## WORK REQUEST
Write again exactly the lines in the listing below, starting at the line with "PHP Versions |" and ending at the line with "## TechStack", both included. Pictures are not copied.

## EXERCISE MATERIAL
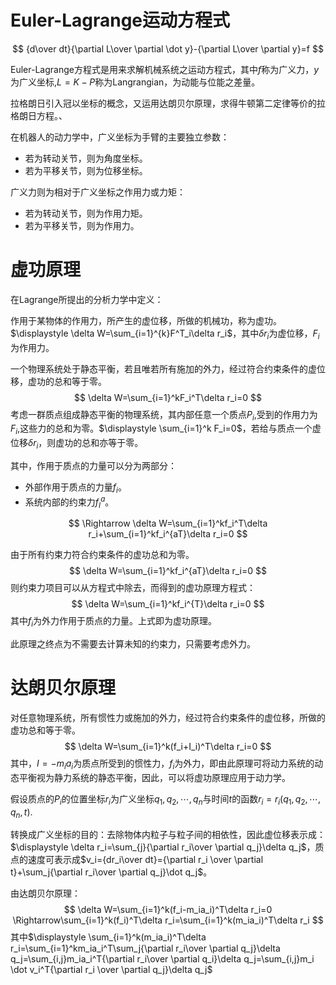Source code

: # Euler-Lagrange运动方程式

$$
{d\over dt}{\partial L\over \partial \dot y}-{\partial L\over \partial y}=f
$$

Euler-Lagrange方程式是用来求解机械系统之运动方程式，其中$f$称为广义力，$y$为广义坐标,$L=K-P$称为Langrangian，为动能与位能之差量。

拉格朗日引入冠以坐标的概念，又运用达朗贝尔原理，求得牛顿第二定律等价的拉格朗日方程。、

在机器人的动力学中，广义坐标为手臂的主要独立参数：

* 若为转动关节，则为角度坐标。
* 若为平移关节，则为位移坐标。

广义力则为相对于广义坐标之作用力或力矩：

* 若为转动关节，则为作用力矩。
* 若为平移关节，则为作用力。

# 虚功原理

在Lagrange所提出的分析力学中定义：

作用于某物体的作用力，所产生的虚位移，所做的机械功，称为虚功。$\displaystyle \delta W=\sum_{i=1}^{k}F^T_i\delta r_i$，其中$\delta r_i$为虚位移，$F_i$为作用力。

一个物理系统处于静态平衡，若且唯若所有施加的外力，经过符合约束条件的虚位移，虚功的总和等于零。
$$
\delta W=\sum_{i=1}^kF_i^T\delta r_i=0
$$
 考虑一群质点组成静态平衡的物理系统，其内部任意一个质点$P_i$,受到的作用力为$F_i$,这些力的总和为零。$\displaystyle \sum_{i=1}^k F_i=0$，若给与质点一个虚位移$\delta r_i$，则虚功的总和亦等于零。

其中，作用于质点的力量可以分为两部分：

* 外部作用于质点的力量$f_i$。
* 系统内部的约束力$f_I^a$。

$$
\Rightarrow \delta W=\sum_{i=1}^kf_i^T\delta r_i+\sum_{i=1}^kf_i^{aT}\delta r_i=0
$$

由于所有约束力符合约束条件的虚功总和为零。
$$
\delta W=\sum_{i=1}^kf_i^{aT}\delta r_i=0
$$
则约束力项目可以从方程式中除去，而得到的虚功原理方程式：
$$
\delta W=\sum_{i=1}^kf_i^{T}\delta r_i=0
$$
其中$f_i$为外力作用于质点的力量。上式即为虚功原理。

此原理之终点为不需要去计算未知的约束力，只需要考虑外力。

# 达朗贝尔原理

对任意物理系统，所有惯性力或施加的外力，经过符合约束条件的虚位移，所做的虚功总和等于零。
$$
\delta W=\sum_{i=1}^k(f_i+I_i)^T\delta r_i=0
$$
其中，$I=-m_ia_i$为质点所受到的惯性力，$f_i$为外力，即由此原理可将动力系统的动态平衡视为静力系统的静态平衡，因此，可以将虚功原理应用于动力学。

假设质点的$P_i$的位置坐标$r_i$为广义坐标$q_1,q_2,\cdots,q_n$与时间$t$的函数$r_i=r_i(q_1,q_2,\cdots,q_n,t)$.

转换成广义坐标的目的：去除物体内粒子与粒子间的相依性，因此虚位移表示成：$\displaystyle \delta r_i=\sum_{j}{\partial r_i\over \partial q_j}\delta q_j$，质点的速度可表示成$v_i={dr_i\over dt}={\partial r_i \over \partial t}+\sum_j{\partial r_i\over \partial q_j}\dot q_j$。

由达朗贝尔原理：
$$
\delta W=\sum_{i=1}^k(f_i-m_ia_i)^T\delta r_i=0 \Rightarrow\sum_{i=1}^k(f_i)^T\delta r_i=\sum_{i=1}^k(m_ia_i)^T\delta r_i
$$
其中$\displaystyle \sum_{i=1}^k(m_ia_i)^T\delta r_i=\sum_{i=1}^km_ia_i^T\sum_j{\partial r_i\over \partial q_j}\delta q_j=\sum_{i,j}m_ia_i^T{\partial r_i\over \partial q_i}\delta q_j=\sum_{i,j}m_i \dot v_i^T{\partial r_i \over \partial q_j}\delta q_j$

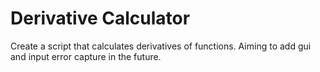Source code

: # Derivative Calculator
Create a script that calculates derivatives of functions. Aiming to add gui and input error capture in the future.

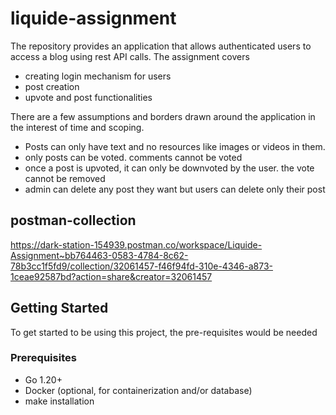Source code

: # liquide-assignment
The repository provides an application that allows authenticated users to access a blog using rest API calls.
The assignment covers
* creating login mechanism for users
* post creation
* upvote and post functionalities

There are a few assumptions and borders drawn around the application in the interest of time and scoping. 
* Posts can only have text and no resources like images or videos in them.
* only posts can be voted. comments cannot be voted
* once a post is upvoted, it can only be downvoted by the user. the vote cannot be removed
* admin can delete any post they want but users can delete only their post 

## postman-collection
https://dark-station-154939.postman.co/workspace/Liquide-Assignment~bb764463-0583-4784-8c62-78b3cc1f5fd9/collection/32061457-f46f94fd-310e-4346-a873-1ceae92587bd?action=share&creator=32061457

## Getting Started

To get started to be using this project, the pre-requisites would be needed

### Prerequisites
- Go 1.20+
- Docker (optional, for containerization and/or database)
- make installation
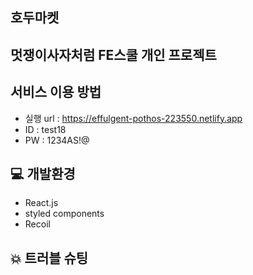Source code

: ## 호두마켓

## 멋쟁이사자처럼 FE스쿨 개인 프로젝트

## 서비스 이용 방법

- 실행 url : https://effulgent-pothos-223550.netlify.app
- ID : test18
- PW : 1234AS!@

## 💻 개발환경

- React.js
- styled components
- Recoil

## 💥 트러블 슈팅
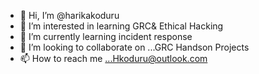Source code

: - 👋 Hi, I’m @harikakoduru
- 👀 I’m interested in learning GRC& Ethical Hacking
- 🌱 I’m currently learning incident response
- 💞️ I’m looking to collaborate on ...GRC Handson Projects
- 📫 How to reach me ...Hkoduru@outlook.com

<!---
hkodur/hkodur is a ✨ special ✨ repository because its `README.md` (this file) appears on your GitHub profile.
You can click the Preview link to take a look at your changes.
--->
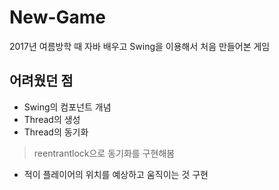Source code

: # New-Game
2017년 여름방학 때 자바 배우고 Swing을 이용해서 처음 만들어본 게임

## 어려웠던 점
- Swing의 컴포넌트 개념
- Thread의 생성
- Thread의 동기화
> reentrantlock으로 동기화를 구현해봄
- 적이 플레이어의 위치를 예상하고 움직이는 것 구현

* * *

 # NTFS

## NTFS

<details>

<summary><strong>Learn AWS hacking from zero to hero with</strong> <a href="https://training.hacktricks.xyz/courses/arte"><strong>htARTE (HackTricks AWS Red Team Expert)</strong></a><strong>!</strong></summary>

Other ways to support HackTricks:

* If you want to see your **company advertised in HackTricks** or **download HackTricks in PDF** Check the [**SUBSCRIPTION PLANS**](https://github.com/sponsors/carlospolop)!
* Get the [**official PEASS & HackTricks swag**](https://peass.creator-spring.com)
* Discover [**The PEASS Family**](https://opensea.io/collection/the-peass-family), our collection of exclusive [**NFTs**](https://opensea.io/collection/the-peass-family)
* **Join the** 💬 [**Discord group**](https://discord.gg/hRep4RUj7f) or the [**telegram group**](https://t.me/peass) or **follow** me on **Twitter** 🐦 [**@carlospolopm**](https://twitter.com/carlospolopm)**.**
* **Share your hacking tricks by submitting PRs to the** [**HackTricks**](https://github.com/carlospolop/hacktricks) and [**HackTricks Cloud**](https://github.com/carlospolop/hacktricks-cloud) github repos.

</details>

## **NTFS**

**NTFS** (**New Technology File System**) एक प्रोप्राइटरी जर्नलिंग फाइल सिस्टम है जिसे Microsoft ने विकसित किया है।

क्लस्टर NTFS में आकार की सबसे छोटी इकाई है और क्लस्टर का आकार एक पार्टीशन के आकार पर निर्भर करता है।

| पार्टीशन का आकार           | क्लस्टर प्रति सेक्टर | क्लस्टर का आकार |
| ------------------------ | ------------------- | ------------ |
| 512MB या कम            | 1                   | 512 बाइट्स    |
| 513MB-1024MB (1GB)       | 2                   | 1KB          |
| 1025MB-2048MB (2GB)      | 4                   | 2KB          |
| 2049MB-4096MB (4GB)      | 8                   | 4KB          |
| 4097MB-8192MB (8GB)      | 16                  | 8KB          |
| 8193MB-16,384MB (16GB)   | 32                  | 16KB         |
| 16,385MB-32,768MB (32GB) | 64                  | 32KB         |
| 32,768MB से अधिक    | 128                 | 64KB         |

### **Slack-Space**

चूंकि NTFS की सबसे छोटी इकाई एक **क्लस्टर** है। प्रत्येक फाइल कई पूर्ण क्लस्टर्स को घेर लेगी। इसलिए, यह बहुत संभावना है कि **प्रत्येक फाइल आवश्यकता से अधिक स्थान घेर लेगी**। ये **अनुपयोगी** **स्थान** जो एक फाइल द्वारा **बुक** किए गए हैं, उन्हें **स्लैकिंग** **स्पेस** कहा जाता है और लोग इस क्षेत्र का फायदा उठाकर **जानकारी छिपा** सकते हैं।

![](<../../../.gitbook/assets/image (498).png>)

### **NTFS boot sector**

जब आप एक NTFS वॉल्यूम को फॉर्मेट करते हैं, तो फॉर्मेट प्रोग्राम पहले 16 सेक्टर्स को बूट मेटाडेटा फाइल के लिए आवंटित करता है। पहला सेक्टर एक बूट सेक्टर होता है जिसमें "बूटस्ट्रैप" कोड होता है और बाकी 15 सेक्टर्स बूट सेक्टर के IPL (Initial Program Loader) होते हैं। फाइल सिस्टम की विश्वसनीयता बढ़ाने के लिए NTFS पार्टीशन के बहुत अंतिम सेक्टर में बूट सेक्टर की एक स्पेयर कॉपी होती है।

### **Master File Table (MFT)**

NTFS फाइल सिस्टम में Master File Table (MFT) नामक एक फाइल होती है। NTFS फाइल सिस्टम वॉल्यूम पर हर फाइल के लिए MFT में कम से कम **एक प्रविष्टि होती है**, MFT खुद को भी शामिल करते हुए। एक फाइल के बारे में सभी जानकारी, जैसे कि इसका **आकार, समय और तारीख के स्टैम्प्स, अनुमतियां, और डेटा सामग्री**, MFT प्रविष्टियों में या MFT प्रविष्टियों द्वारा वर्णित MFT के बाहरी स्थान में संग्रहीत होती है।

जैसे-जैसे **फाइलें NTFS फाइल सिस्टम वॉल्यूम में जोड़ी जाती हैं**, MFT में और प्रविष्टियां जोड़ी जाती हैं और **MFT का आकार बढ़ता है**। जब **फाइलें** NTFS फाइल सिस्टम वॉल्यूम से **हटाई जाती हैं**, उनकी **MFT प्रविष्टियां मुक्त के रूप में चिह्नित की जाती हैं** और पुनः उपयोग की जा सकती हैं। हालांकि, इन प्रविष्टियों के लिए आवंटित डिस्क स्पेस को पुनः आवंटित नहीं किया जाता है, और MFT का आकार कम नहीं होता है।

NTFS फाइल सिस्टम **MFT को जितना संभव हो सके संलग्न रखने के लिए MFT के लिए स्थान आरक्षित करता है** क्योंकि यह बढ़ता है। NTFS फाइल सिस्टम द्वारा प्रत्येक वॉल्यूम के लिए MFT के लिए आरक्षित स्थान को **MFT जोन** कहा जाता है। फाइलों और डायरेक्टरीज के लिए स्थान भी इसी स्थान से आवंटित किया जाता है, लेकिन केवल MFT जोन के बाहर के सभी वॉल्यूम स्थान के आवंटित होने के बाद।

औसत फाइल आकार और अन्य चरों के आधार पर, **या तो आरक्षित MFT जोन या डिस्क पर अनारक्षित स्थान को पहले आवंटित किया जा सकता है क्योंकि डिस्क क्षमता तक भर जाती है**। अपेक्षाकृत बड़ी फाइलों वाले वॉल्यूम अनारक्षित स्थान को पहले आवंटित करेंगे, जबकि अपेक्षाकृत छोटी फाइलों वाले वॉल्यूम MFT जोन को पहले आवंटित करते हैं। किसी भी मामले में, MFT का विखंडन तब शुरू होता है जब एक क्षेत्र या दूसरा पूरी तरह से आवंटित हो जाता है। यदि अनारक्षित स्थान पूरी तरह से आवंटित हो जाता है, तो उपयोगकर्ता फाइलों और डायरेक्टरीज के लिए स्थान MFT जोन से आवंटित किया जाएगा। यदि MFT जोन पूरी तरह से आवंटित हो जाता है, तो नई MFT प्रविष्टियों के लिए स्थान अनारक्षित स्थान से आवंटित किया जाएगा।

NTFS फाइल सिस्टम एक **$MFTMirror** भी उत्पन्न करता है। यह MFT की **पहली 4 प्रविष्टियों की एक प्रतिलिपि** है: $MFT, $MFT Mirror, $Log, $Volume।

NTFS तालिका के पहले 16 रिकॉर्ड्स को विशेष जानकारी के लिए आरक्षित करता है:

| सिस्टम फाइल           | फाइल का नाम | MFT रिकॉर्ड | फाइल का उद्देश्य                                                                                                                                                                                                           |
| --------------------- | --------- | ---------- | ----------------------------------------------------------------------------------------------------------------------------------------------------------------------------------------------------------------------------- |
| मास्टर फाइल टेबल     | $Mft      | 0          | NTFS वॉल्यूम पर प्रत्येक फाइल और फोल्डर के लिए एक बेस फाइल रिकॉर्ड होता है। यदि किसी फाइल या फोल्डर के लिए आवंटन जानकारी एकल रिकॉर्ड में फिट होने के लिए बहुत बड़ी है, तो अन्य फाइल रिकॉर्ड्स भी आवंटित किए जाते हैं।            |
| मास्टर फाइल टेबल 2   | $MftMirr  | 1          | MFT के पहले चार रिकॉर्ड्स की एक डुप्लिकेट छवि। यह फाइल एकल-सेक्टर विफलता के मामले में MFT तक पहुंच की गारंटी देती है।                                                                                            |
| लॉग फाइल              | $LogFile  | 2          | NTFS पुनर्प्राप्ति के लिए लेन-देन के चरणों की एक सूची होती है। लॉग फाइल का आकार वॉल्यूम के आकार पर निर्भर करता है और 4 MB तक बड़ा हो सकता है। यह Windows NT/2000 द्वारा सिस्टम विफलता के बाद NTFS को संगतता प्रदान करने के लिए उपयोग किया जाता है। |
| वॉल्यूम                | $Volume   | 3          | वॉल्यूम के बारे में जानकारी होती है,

==

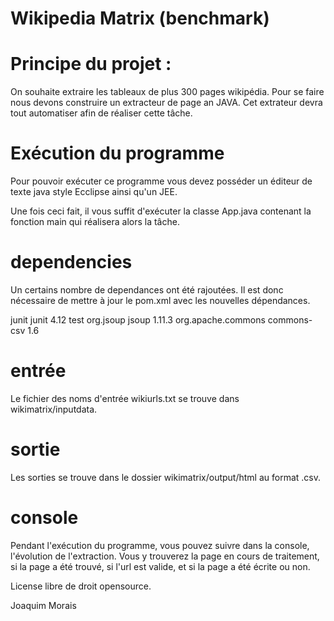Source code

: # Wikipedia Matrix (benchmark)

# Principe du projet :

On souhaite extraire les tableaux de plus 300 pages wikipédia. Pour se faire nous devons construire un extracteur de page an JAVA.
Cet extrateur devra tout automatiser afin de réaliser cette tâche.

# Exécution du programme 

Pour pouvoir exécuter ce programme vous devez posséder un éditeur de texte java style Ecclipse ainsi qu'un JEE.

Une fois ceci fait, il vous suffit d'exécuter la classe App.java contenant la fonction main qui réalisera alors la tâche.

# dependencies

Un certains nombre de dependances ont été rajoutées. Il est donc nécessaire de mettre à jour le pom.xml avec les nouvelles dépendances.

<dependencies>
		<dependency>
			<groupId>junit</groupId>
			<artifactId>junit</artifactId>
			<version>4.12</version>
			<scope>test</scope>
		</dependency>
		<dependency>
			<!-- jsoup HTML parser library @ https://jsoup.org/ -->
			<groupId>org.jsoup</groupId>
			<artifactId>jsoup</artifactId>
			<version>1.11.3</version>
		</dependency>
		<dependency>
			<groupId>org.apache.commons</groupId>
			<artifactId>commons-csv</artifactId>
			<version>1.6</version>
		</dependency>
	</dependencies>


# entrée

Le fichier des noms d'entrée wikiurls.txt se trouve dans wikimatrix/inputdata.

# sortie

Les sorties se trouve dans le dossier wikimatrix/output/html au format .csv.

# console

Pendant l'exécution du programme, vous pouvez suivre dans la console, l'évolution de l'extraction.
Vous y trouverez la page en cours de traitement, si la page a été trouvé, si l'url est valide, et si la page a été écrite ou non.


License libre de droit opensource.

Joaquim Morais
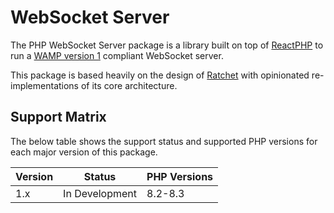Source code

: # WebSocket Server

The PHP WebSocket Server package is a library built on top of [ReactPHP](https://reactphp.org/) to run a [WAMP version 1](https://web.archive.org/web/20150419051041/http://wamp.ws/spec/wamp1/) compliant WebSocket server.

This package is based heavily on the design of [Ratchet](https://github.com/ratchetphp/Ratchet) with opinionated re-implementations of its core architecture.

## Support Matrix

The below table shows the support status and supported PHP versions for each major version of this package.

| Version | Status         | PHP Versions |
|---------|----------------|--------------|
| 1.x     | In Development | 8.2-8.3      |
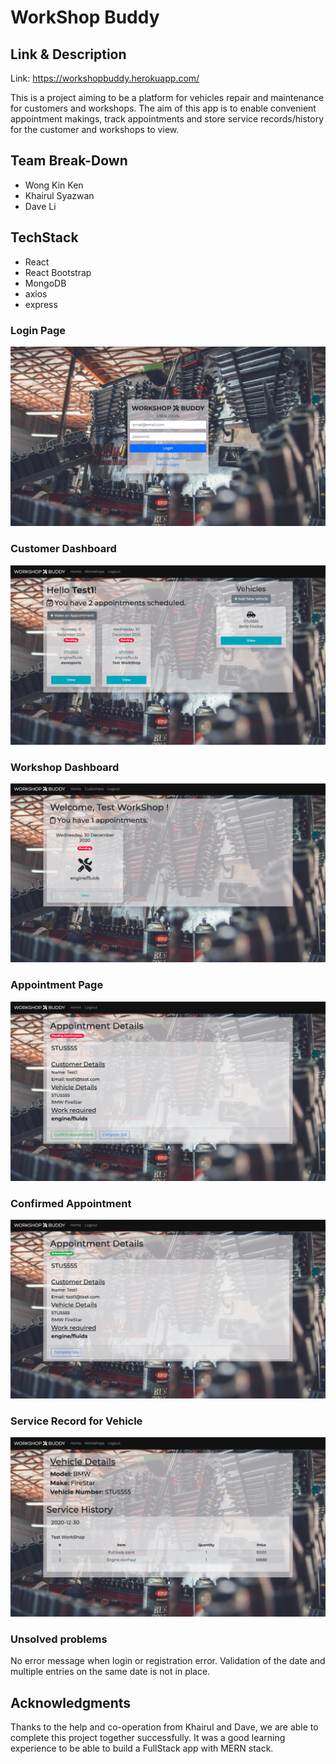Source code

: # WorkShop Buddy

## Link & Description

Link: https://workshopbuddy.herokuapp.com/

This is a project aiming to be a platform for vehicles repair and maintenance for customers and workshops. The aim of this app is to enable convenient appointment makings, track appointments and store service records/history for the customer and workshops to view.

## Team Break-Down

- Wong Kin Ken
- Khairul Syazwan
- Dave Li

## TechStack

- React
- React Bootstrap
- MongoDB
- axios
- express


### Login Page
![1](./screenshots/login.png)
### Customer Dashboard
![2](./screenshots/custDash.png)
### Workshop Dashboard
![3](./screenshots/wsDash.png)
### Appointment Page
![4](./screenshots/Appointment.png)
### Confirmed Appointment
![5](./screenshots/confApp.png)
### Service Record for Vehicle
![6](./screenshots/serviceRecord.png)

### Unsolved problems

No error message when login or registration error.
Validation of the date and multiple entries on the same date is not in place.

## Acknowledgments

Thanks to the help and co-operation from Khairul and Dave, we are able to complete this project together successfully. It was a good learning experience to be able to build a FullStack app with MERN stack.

## SOLVED PROBLEM
| Version | Status         | PHP Versions |
|---------|----------------|--------------|
| 1.x     | In Development | 8.2-8.3      |
Source code

: # WorkShop Buddy

## Link & Description

Link: https://workshopbuddy.herokuapp.com/

This is a project aiming to be a platform for vehicles repair and maintenance for customers and workshops. The aim of this app is to enable convenient appointment makings, track appointments and store service records/history for the customer and workshops to view.

## Team Break-Down

- Wong Kin Ken
- Khairul Syazwan
- Dave Li

## TechStack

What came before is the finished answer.